Epic Systems continued this to employment contracts.  The Federal Arbitration Act requires courts to enforce arbitration agreements with class action waivers according to their terms, even in the employment context.  The National Labor Relations Act (NLRA) does not articulate a contrary policy.  Its provisions protecting collective bargaining do not implicate class actions.

The only means to attack arbitration clauses is with “generally applicable contract defenses, such as fraud, duress, or unconscionability.” Concepcion, 563 U.S., at 339, 131 S.Ct. 1740; Epic Sys. Corp. v. Lewis, 138 S. Ct. 1612, 1622 (2018).  The California Supreme Court has ruled that all defenses to arbitration – those created by the legislature and those judicially created – are preempted after Concepcion. Iskanian v. CLS Transp. Los Angeles, LLC, 59 Cal. 4th 348, 363, 327 P.3d 129, 135 (2014).
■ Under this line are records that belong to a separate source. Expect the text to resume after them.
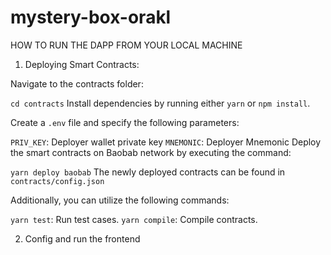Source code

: # mystery-box-orakl
HOW TO RUN THE DAPP FROM YOUR LOCAL MACHINE


1. Deploying Smart Contracts:

Navigate to the contracts folder:

`cd contracts`
Install dependencies by running either `yarn` or `npm install`.

Create a `.env` file and specify the following parameters:

`PRIV_KEY`: Deployer wallet private key
`MNEMONIC`: Deployer Mnemonic
Deploy the smart contracts on Baobab network by executing the command:

`yarn deploy baobab`
The newly deployed contracts can be found in `contracts/config.json`

Additionally, you can utilize the following commands:

`yarn test`: Run test cases.
`yarn compile`: Compile contracts.

2. Config and run the frontend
Thus, it couldn’t be more clear: class action waivers are valid.  Arbitration waivers often go beyond waiving “class actions” to waive “all representative actions.”  This phrasing is significant because there are types of representative actions that are not class action.  Specifically, in California, under the Private Attorney General Act [PAGA], employees can recover for violations of the California Labor Code.  Typically, the remedy is penalties: seventy-five percent of the civil penalties are recoverable by the State, with the remaining amount recoverable by employees.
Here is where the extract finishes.